One of my friends at the meet-up revealed some of his crazy past gigs, from selling emergency cards in case you KO’d on the street, to offering Chinese medicine design services for foreigners (true story).
One of his crazier jobs involved working as a financial consultant for the fourth biggest bank in Mongolia.
The funny thing?
My friend doesn’t have a background in finance. No college degree, no training. He was simply interested in the topic, spent weeks self-educating himself and then met the bank’s co-founder at a private party in Ulaanbaatar. Within a day, he became a financial consultant.
A Canadian friend wanted to change his career and was interested in becoming a full-time copywriter. He simply declared his new “profession” on Facebook and attracted two writing deals straightaway. Of course he had practiced writing for years, but a single social media shoutout was all it took to jumpstart his copywriting career.
During my online path, I didn’t have a single client asking about my qualifications or background. Hex, most even didn’t know about my nationality or where I lived, which seemed to matter even less.
An online portfolio and personal connections are the new college degrees.
The best clients can be the ones you never meet
A lot of common advice dictates to know and meet your clients, but I’m not sure that’s entirely true.
I’m a German with a homebase in Berlin, but the vast majority of my online clients come from North America. I haven’t met 99% of them and probably never will, which is A-okay. In fact, one of my best clients is Californian Srinivas Rao, a former {grow} contributor like me, podcaster and author of the new book Unmistakable: Why Only Is Better Than Best.
We have a grrreat working relationship, and I’ve never seen the guy in real life. This still creates a distance, which keeps the joint venture business-y.
On the other side, the clients I have met in real life actually burned the biz relationship, because of the emerging familiarity and friendship. It felt strange to charge my friends which lowered my rates drastically.
That’s why in 2016, the best paying clients are still the ones I haven’t met, because we have developed a strictly business-oriented relationship, strengthened by the physical and thus emotional distance.
Seth Godin is wrong — Specialization doesn’t stand up
Marketing guru Seth Godin said you need to be specialize in something and then become the best. It may be sound advice in the old offline world, but the web age has changed the game. In today’s fast-paced times, focusing on thing only can quickly end in a cul-de-sac for your career.
All the successful people I know are generalists with a specialization. They might be online English teachers, but they also run their blog monetization and do paid Youtube videos while selling their entrepreneurship knowledge via self-created courses.

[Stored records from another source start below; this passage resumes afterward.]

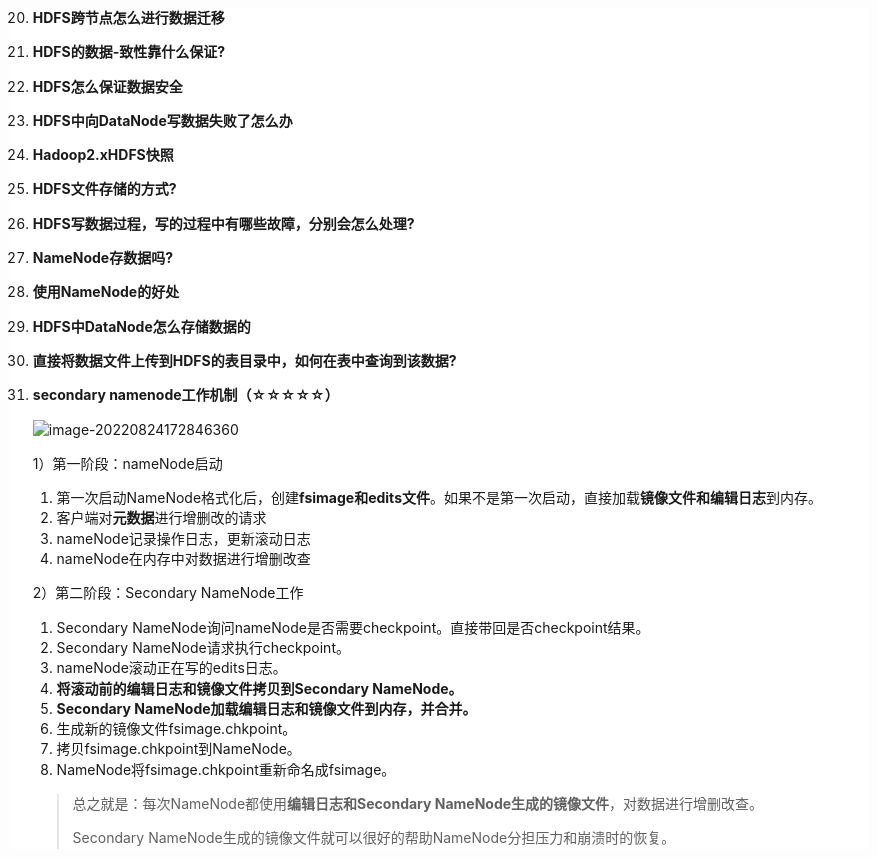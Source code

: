 20. **HDFS跨节点怎么进行数据迁移** 

21. **HDFS的数据-致性靠什么保证?**  

22. **HDFS怎么保证数据安全** 

23. **HDFS中向DataNode写数据失败了怎么办**  

24. **Hadoop2.xHDFS快照**  

25. **HDFS文件存储的方式?** 

26. **HDFS写数据过程，写的过程中有哪些故障，分别会怎么处理?**  

27. **NameNode存数据吗?** 

28. **使用NameNode的好处** 

29. **HDFS中DataNode怎么存储数据的** 

30. **直接将数据文件上传到HDFS的表目录中，如何在表中查询到该数据?** 

31. **secondary namenode工作机制（☆☆☆☆☆）**

    ![image-20220824172846360](https://springboot-vue-blog.oss-cn-hangzhou.aliyuncs.com/img-for-typora/image-20220824172846360.png)

    1）第一阶段：nameNode启动

    1. 第一次启动NameNode格式化后，创建**fsimage和edits文件**。如果不是第一次启动，直接加载**镜像文件和编辑日志**到内存。
    2. 客户端对**元数据**进行增删改的请求
    3. nameNode记录操作日志，更新滚动日志
    4. nameNode在内存中对数据进行增删改查

    2）第二阶段：Secondary NameNode工作

    1. Secondary NameNode询问nameNode是否需要checkpoint。直接带回是否checkpoint结果。
    2. Secondary NameNode请求执行checkpoint。
    3. nameNode滚动正在写的edits日志。
    4. **将滚动前的编辑日志和镜像文件拷贝到Secondary NameNode。**
    5. **Secondary NameNode加载编辑日志和镜像文件到内存，并合并。**
    6. 生成新的镜像文件fsimage.chkpoint。
    7. 拷贝fsimage.chkpoint到NameNode。
    8. NameNode将fsimage.chkpoint重新命名成fsimage。

    > 总之就是：每次NameNode都使用**编辑日志和Secondary NameNode生成的镜像文件**，对数据进行增删改查。
    >
    > Secondary NameNode生成的镜像文件就可以很好的帮助NameNode分担压力和崩溃时的恢复。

I used to do a lot of illustrations for blogs and slideshare presentations, but since that market has dried up like a banana peel in the sun, I changed my approach: with the emergence of self-publishing, I now illustrate many book covers and write/sell my own stories. As soon as I have acquired a portfolio of experience, I might sell my knowledge in the form of coaching and courses.
As an online entrepreneur/freelancer, it’s important to get good in a variety of fields, which allows you to adapt to ever-changing market conditions. The idea of learning a particular skill set and then using it for the rest of your career is a relic from the twentieth century.

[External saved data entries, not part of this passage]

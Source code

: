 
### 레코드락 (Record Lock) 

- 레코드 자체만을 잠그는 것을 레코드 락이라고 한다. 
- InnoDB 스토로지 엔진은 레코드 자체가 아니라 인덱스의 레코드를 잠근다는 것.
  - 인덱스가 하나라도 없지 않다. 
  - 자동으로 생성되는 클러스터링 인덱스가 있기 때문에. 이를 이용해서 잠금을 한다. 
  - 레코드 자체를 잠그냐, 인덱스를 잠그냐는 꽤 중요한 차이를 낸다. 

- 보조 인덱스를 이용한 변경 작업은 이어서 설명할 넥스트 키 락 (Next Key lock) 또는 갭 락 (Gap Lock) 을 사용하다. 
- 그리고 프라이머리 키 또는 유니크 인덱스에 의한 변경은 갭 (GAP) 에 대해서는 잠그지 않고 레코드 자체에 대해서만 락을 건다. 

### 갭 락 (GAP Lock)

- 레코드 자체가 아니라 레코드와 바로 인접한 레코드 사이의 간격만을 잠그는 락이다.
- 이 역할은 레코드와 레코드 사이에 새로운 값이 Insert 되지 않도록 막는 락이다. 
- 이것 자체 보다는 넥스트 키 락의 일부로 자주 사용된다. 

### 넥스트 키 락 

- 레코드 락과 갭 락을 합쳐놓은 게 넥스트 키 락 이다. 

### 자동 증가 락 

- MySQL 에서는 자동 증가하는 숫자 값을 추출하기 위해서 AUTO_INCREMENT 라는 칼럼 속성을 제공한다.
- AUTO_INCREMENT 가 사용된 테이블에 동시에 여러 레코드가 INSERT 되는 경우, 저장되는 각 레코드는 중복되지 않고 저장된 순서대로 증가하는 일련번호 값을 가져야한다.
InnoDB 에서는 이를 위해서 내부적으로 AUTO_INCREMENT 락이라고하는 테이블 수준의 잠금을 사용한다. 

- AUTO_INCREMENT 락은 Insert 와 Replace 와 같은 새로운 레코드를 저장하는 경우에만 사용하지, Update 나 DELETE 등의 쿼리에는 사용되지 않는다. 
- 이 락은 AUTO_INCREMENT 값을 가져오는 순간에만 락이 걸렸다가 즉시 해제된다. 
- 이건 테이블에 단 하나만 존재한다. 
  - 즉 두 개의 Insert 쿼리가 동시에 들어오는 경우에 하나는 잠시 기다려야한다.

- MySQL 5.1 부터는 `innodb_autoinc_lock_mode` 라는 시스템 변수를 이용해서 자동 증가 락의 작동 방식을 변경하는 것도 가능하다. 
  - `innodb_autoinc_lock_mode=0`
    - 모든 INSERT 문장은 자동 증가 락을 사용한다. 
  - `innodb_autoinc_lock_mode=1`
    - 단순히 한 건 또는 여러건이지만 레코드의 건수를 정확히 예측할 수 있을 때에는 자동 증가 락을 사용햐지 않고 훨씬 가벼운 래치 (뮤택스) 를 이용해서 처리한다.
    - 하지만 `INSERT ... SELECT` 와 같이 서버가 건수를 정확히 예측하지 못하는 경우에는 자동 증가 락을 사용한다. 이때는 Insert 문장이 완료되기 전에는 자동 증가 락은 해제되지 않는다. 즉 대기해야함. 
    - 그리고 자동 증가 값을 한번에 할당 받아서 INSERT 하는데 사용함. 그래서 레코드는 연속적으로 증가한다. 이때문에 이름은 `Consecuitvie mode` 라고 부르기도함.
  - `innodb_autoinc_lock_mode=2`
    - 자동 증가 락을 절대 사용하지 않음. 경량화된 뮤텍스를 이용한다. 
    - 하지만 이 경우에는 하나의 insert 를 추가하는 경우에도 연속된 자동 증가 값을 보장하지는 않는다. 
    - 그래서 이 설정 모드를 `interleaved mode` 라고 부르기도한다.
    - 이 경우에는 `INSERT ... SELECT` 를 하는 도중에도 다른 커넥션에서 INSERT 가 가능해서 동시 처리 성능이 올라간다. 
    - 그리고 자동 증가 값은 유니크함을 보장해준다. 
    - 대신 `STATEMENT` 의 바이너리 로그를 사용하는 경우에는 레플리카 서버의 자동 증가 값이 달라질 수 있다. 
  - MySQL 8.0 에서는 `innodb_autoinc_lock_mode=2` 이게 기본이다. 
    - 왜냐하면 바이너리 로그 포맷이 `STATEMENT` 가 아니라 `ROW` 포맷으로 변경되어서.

Copying can make you very successful–in a foreign market
Remember bloggers creating blogs about how to blog and making money from blogging? That’s so 2010-ish, you might say. Ancient, duuude.
Wrong.
People often forget that the US is at the forefront of online innovation, which means trends that are sucked dry in ‘Merica haven’t even arrived in most countries.
The idea of making a full-time living from your blog is still fresh in Germany and many parts of Europe, that’s why savvy entrepreneurs can still make massive revenue “overseas.” A Bavarian online friend has released an ultra-successful blogging course in Germany about two years ago and people here thought it was pioneer’s work. I’ve visited their Berlin meet-up and met a online enthusiasts who hadn’t even heard about Problogger. Seriously.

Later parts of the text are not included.